Ken Tucker's got more good news for fans of the best show on TV. Plus: Letterman's inspired idea, and more

By Ken Tucker
Updated December 27, 2006 at 05:00 AM EST
The Wire: Paul Schiraldi/HBO

Ken Tucker’s got more good news for ”Wire” fans

1. The Wire gets renewed for a fifth season
Thus allowing creator David Simon and his magnificent crew to wrap up the series next season with its final theme: the role of the mass media in ignoring or perpetuating stereotypes about the drug trade — or, as he told The Philadelphia Inquirer last week, ”how this world exists while everybody is busy… watching something else.” Meanwhile, you need to see this week’s upcoming episode, as young Michael (Tristan Wilds) is finding it harder to deal with his mother’s drug addiction and to protect his younger brother.

2. ”Ventriloquist Week” on The Late Show With David Letterman
(CBS, Sept. 18-21)
Sometimes one’s devotion to a man and show pays off — Letterman is reaching back into show-biz history to salute a fading genre of entertainment: the people who throw their voices into wooden dummies, to the terror of little children and the bafflement of so many adults.

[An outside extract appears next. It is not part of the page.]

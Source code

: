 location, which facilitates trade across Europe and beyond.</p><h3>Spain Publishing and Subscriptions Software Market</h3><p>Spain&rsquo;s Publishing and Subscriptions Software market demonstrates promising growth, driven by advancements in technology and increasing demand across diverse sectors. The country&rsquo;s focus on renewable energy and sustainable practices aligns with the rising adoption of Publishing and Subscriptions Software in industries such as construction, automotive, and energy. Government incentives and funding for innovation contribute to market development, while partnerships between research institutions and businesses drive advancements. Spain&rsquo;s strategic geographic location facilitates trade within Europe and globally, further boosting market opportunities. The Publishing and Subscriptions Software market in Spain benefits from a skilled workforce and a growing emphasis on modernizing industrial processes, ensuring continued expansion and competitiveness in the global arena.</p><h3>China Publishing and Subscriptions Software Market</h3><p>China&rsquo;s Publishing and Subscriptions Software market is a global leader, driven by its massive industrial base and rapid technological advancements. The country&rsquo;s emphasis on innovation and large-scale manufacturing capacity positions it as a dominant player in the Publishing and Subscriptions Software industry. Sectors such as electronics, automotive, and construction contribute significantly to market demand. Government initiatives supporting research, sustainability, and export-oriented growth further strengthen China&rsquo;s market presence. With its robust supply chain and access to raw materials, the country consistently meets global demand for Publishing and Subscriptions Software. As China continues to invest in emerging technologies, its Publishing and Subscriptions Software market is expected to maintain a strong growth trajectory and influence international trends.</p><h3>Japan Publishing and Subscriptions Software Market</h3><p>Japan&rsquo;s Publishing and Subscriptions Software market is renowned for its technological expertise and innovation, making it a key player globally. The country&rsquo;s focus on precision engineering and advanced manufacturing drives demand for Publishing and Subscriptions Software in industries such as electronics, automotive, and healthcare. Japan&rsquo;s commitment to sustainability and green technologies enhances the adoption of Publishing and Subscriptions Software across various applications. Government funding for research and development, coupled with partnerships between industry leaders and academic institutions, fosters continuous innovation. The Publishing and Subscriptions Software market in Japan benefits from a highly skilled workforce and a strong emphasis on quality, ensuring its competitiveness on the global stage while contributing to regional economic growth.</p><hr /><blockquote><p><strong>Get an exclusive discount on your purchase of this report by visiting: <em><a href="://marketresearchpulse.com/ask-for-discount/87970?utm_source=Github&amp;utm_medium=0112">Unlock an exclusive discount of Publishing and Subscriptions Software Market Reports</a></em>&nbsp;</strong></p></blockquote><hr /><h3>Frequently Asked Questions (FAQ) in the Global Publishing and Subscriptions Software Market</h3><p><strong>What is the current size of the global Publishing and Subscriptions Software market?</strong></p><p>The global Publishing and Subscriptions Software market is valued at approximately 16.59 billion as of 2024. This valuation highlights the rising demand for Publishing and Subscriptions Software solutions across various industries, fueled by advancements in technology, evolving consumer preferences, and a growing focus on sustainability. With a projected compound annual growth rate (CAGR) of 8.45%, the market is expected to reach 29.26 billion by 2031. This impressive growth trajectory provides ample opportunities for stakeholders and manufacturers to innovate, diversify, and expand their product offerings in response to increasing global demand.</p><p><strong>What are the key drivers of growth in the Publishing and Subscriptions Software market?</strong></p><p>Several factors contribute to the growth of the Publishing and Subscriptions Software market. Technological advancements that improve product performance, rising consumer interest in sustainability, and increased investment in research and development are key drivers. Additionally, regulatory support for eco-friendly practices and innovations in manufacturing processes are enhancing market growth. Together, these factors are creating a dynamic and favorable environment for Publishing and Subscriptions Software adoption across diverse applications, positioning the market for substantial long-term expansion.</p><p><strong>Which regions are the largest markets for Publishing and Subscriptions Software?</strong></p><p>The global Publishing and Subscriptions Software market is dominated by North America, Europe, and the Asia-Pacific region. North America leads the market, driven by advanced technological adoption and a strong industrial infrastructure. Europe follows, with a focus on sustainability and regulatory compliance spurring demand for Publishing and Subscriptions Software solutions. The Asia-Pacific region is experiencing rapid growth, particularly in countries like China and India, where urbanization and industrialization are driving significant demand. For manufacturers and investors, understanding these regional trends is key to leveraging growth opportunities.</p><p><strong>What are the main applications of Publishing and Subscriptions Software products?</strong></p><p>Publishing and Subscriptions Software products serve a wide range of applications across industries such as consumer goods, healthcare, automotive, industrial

Except those of us who love ventriloquism as an expression of surreal dislocation in pop-culture: It’s as if the entertainer is saying, ”Don’t look at me; I have no idea why you’re being entertained!” Anyway, tune in starting Monday, when Willie Tyler and Lester are scheduled to start the proceedings…

3. Laura Palmer lives in The Shape of Things to Come: Prophecy and the American Voice
(Farrar, Straus and Giroux)
Greil Marcus’ new book is about how ”the country remakes itself again and again by means of the tension between its promises and their betrayal,” and finds examples in the work of everyone from Philip Roth to Pere Ubu’s David Thomas to director David Lynch. There are wonders on nearly every page, connections made and broken between history and pop culture, and always there is Marcus’ gift for summoning up an entire phenomeon in a single sentence. Take this one, on page 149, about Lynch’s most famous character: ”Twin Peaks made Laura Palmer a corpse; Fire Walk With Me, which is about her discovery that the demon who has been raping her since twelve is her father, is the greatest teenage jeopardy movie ever made, and even as she dies at her father’s hands Sheryl Lee is more alive than anyone else in the picture.”

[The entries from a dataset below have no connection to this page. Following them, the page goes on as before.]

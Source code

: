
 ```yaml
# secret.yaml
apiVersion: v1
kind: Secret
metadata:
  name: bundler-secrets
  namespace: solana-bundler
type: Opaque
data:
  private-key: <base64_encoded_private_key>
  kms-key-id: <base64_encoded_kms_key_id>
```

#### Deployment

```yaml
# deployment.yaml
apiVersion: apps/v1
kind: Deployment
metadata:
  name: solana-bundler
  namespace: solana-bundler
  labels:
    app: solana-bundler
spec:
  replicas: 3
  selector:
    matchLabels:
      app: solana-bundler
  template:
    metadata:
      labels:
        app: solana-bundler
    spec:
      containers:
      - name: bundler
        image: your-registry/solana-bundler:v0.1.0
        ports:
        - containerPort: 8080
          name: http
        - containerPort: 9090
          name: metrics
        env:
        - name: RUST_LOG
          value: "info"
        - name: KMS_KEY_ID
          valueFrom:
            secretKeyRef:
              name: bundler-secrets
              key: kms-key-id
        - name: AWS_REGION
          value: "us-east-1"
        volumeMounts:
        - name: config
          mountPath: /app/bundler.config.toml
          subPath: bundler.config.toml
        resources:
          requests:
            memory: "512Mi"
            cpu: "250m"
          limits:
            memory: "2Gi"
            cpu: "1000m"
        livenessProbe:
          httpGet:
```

4. ”This Is How We Rock in America”
From James Kochalka Superstar’s Spread Your Evil Wings and Fly (Rykodisc)
Kochalka, a wonderfully playful yet acerbic cartoonist, is a thoroughly credible fake rock god. I already wrote about ”Britney’s Silver Can” (a touching salute to Ms. Spears) a while back, but now you can actually buy the album, featuring anthems such as ”This Is How We Rock in America,” Kochalka and his five-man band’s stirring throwback to Bad Company/Black Sabbath/Grand Funk sludge-rock.

5. Tuesday Weld in Pretty Poison
(1968, DVD)
By ’68, Weld had already driven Warren Beatty nearly crazy as Thalia Menninger in TV’s The Many Loves of Dobie Gillis; in 1981, she would tempt James Caan to go straight in Michael Mann’s Thief. In between, however, she delivered this amazingly funny, lewd performance, and provoked Anthony Perkins into actually seeming turned-on by a blond cheerleader with lust in her eyes and the almost effortless ability to convince him to help her kill her own mother.